Paris, Galliot du Pré, 1529.
Small 8vo [138 x 88 mm] of: (12) ll., 360 ll. numbered ccclxvi (a-z8, &8, A-X8), 8 woodcuts in the text. Tiny wormhole in the white margin of ll. 300 till the end, tiny worm gallery from ll. cccxxx to cccxlii. Red morocco, triple gilt fillet on the covers, flat spine decorated, green morocco lettering piece, inner border, gilt edges. Binding from the 18th century.
“First collective edition under the title of Works.” Rahir.
Among the 16th century editions, this one is the most desirable.
“Highly sought-after edition” Tchemerzine.
First edition in round letters and last edition given in the sixteenth century of Chartier’s Works.
“It is very sought-after as all the volumes from the small poetic collection published by the bookseller Galliot du Pré towards 1530, mentions J.P. Barbier. These books are often excessively trimmed and are found in bad condition, since being used copies”.
Alain Chartier, born in Bayeux in 1385, lawyer and king’s secretary, faithfully served the Dauphin, either in the Court of Bourges, or in the embassies in Germany, and in Venice (1425), or in Scotland (1428). The Dauphin awarded him with among others, the cure of Saint-Lambert-des-Levées in the diocese of Angers, a canonry in Paris, and another one in Tours.
The first emotion that made him a poet was the battle of Agincourt (1415).
“In the 15th century, there is no greater literary repute than the one of Alain Chartier. No French poet until Ronsard has been more admired by his contemporaries. If the excess of this glory surprises us, we must admit that Alain Chartier left far behind him all his predecessors from the 14th century.
He is linked to their tradition, but gives to this tradition a different significance and a new brilliance.”
(Larousse – Histoire de la littérature française.)
The illustration is composed of 8 woodcuts.
“The images are charming, each of them placed in a fine frame”. (Jean-Paul Barbier, Ma bibliothèque poétique.)
The volume ends with a colophon indicating that Alain Chartier’s Works have been printed by Master Pierre Vidoue for Galliot du Pré « lan mil cccc xxix » in Paris.
This edition of the Works by Chartiers is no longer found in contemporary vellum nor in a 16th century binding. The most beautiful morocco copies are from the 18th century.

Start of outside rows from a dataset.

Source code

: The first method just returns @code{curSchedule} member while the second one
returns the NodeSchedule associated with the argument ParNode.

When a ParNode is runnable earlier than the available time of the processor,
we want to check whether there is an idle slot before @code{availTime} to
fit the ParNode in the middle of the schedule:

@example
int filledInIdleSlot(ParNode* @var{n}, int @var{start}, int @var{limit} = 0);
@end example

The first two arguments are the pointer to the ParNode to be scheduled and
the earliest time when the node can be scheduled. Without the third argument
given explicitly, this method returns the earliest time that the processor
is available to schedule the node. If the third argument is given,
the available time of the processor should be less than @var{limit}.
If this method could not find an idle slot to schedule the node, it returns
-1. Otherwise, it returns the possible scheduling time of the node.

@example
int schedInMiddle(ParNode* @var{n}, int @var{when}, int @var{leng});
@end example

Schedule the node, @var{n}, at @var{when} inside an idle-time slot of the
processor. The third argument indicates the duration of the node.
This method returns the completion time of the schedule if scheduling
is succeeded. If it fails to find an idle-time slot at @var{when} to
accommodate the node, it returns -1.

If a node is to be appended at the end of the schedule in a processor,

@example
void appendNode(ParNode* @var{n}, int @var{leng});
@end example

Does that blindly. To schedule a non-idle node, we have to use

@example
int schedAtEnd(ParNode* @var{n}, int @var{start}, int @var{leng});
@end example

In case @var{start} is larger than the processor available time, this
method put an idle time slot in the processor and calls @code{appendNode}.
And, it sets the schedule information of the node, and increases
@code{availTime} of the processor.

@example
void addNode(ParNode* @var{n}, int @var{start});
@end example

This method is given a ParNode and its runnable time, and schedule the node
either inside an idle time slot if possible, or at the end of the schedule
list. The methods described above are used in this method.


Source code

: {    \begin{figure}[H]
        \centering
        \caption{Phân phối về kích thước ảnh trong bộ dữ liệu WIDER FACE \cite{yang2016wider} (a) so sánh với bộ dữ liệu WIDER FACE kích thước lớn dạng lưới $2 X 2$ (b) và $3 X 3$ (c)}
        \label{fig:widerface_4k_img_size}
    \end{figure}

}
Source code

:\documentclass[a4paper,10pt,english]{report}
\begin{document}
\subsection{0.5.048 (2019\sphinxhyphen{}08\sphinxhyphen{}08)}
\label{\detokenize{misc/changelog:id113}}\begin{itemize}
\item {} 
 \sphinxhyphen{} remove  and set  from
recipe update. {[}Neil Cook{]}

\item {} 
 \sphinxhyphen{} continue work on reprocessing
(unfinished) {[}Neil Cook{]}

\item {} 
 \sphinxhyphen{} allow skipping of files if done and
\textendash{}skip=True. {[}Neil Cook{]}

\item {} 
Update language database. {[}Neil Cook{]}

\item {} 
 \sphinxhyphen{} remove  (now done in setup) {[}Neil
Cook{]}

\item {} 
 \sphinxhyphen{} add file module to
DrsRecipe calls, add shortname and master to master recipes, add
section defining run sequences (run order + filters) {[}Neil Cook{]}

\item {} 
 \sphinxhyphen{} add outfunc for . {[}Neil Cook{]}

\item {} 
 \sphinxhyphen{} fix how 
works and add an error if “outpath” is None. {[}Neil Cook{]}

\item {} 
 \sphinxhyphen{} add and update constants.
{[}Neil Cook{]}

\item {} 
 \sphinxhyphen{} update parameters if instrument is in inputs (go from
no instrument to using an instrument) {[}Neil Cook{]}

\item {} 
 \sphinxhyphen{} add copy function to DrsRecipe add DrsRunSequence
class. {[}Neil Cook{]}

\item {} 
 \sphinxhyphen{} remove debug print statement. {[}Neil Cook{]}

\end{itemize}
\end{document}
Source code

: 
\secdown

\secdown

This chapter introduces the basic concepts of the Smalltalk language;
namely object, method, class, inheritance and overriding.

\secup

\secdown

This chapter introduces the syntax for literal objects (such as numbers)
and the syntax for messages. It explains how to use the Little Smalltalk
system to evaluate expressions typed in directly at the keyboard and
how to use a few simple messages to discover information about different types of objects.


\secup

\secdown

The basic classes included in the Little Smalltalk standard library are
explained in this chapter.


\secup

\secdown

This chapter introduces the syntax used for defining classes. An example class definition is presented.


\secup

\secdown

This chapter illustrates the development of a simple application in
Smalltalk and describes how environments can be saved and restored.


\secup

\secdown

Superb wide-margined copy (138 mm high against 136 mm Jean-Paul Barbier’s copy bound in red morocco by Derome and described as “very beautiful wide-margined copy”) bound in fine 18th century morocco from the collections of the Duc de Valentinois, Honoré III de Monaco (1720-1795) with his calligraphed ex‑libris on the title page; Lord Gosford with ex-libris (Paris, 1882, n° 159); Sir Abdy with ex-libris; Marquis de la Grange with ex-libris. The last copy bound in identical red morocco, with shorter margins, was catalogued and sold for 23 000 € (Ref: Manuscrits et Livres précieux, Cat xxxvi – 2007, n° 12).